## Instructions to follow
Exactly the lines below from the one with "- Add coverage threshold enforcement" up to and including the one with "3. **Testing & Documentation**" make up the answer, with nothing else added.

Document images with source code:
╔══
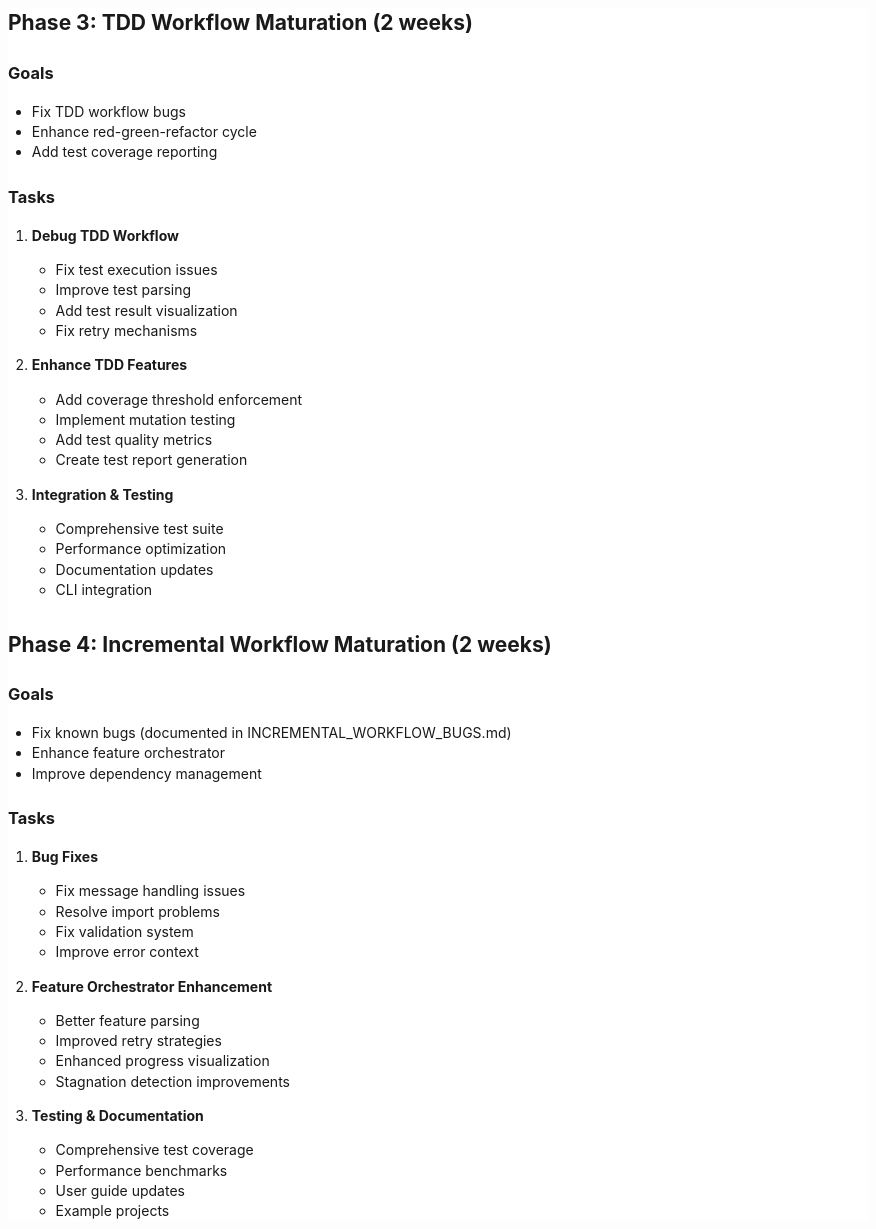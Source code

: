 ## Phase 3: TDD Workflow Maturation (2 weeks)

### Goals
- Fix TDD workflow bugs
- Enhance red-green-refactor cycle
- Add test coverage reporting

### Tasks
1. **Debug TDD Workflow**
   - Fix test execution issues
   - Improve test parsing
   - Add test result visualization
   - Fix retry mechanisms

2. **Enhance TDD Features**
   - Add coverage threshold enforcement
   - Implement mutation testing
   - Add test quality metrics
   - Create test report generation

3. **Integration & Testing**
   - Comprehensive test suite
   - Performance optimization
   - Documentation updates
   - CLI integration

## Phase 4: Incremental Workflow Maturation (2 weeks)

### Goals
- Fix known bugs (documented in INCREMENTAL_WORKFLOW_BUGS.md)
- Enhance feature orchestrator
- Improve dependency management

### Tasks
1. **Bug Fixes**
   - Fix message handling issues
   - Resolve import problems
   - Fix validation system
   - Improve error context

2. **Feature Orchestrator Enhancement**
   - Better feature parsing
   - Improved retry strategies
   - Enhanced progress visualization
   - Stagnation detection improvements

3. **Testing & Documentation**
   - Comprehensive test coverage
   - Performance benchmarks
   - User guide updates
   - Example projects

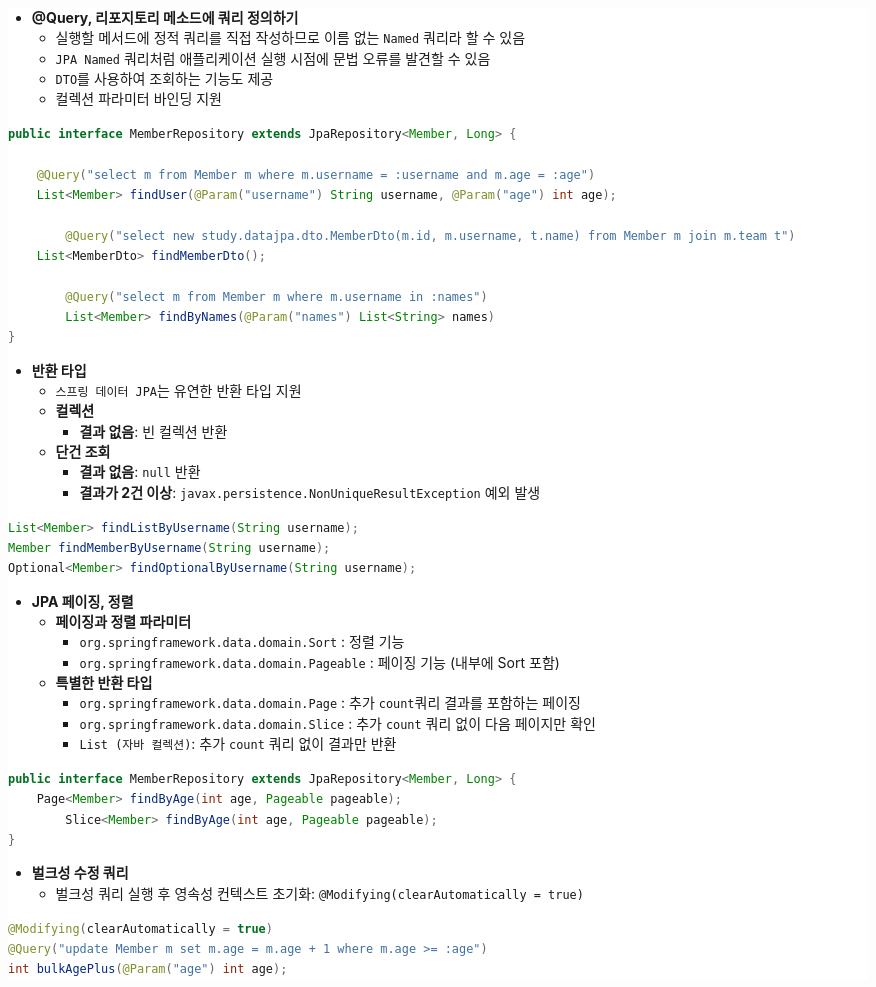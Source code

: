 - **@Query, 리포지토리 메소드에 쿼리 정의하기**
    - 실행할 메서드에 정적 쿼리를 직접 작성하므로 이름 없는 `Named` 쿼리라 할 수 있음
    - `JPA Named` 쿼리처럼 애플리케이션 실행 시점에 문법 오류를 발견할 수 있음
    - `DTO`를 사용하여 조회하는 기능도 제공
    - 컬렉션 파라미터 바인딩 지원

```java
public interface MemberRepository extends JpaRepository<Member, Long> {

    @Query("select m from Member m where m.username = :username and m.age = :age")
    List<Member> findUser(@Param("username") String username, @Param("age") int age);

		@Query("select new study.datajpa.dto.MemberDto(m.id, m.username, t.name) from Member m join m.team t")
    List<MemberDto> findMemberDto();

		@Query("select m from Member m where m.username in :names")
		List<Member> findByNames(@Param("names") List<String> names)
}
```

- **반환 타입**
    - `스프링 데이터 JPA`는 유연한 반환 타입 지원
    - **컬렉션**
        - **결과 없음**: 빈 컬렉션 반환
    - **단건 조회**
        - **결과 없음**: `null` 반환
        - **결과가 2건 이상**: `javax.persistence.NonUniqueResultException` 예외 발생

```java
List<Member> findListByUsername(String username);
Member findMemberByUsername(String username);
Optional<Member> findOptionalByUsername(String username);
```

- **JPA 페이징, 정렬**
    - **페이징과 정렬 파라미터**
        - `org.springframework.data.domain.Sort` : 정렬 기능
        - `org.springframework.data.domain.Pageable` : 페이징 기능 (내부에 Sort 포함)
    - **특별한 반환 타입**
        - `org.springframework.data.domain.Page` : 추가 `count`쿼리 결과를 포함하는 페이징
        - `org.springframework.data.domain.Slice` : 추가 `count` 쿼리 없이 다음 페이지만 확인
        - `List (자바 컬렉션)`: 추가 `count` 쿼리 없이 결과만 반환

```java
public interface MemberRepository extends JpaRepository<Member, Long> {
    Page<Member> findByAge(int age, Pageable pageable);
		Slice<Member> findByAge(int age, Pageable pageable);
}
```

- **벌크성 수정 쿼리**
    - 벌크성 쿼리 실행 후 영속성 컨텍스트 초기화: `@Modifying(clearAutomatically = true)`

```java
@Modifying(clearAutomatically = true)
@Query("update Member m set m.age = m.age + 1 where m.age >= :age")
int bulkAgePlus(@Param("age") int age);
```
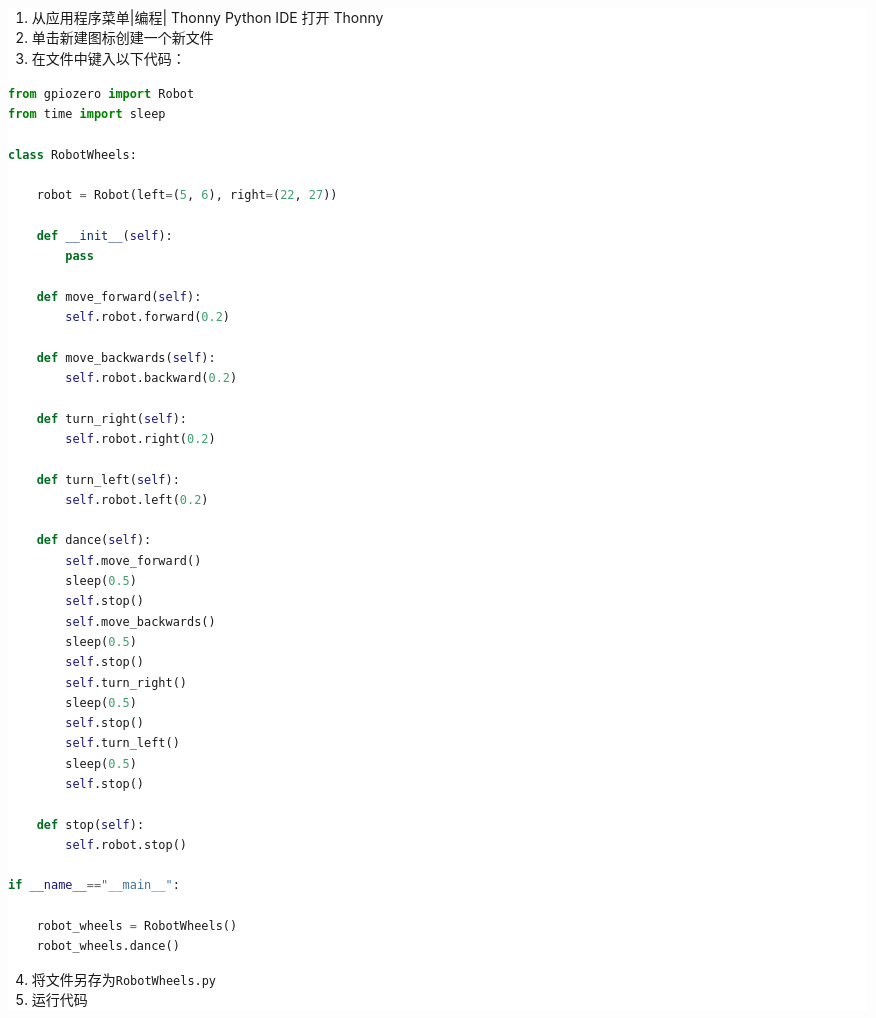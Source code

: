 1.  从应用程序菜单|编程| Thonny Python IDE 打开 Thonny
2.  单击新建图标创建一个新文件
3.  在文件中键入以下代码：

```py
from gpiozero import Robot
from time import sleep

class RobotWheels:

    robot = Robot(left=(5, 6), right=(22, 27))

    def __init__(self):
        pass

    def move_forward(self):
        self.robot.forward(0.2)

    def move_backwards(self):
        self.robot.backward(0.2)

    def turn_right(self):
        self.robot.right(0.2)

    def turn_left(self):
        self.robot.left(0.2)

    def dance(self):
        self.move_forward()
        sleep(0.5)
        self.stop()
        self.move_backwards()
        sleep(0.5)
        self.stop()
        self.turn_right()
        sleep(0.5)
        self.stop()
        self.turn_left()
        sleep(0.5)
        self.stop()

    def stop(self):
        self.robot.stop()

if __name__=="__main__":

    robot_wheels = RobotWheels()
    robot_wheels.dance()

```

4.  将文件另存为`RobotWheels.py`
5.  运行代码
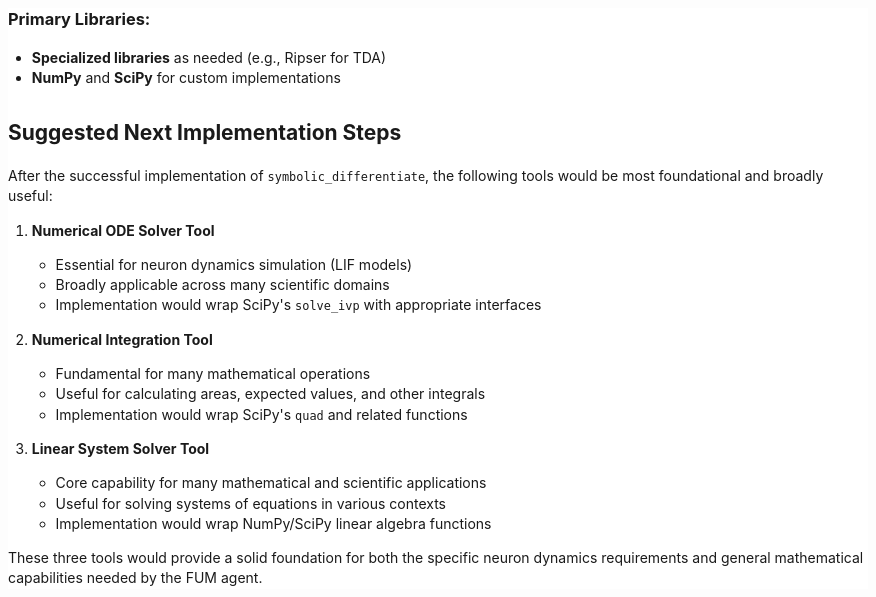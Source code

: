 ### Primary Libraries:
- **Specialized libraries** as needed (e.g., Ripser for TDA)
- **NumPy** and **SciPy** for custom implementations

## Suggested Next Implementation Steps

After the successful implementation of `symbolic_differentiate`, the following tools would be most foundational and broadly useful:

1. **Numerical ODE Solver Tool**
   - Essential for neuron dynamics simulation (LIF models)
   - Broadly applicable across many scientific domains
   - Implementation would wrap SciPy's `solve_ivp` with appropriate interfaces

2. **Numerical Integration Tool**
   - Fundamental for many mathematical operations
   - Useful for calculating areas, expected values, and other integrals
   - Implementation would wrap SciPy's `quad` and related functions

3. **Linear System Solver Tool**
   - Core capability for many mathematical and scientific applications
   - Useful for solving systems of equations in various contexts
   - Implementation would wrap NumPy/SciPy linear algebra functions

These three tools would provide a solid foundation for both the specific neuron dynamics requirements and general mathematical capabilities needed by the FUM agent.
╚══
## Answer space
   - Add coverage threshold enforcement
   - Implement mutation testing
   - Add test quality metrics
   - Create test report generation

3. **Integration & Testing**
   - Comprehensive test suite
   - Performance optimization
   - Documentation updates
   - CLI integration

## Phase 4: Incremental Workflow Maturation (2 weeks)

### Goals
- Fix known bugs (documented in INCREMENTAL_WORKFLOW_BUGS.md)
- Enhance feature orchestrator
- Improve dependency management

### Tasks
1. **Bug Fixes**
   - Fix message handling issues
   - Resolve import problems
   - Fix validation system
   - Improve error context

2. **Feature Orchestrator Enhancement**
   - Better feature parsing
   - Improved retry strategies
   - Enhanced progress visualization
   - Stagnation detection improvements

3. **Testing & Documentation**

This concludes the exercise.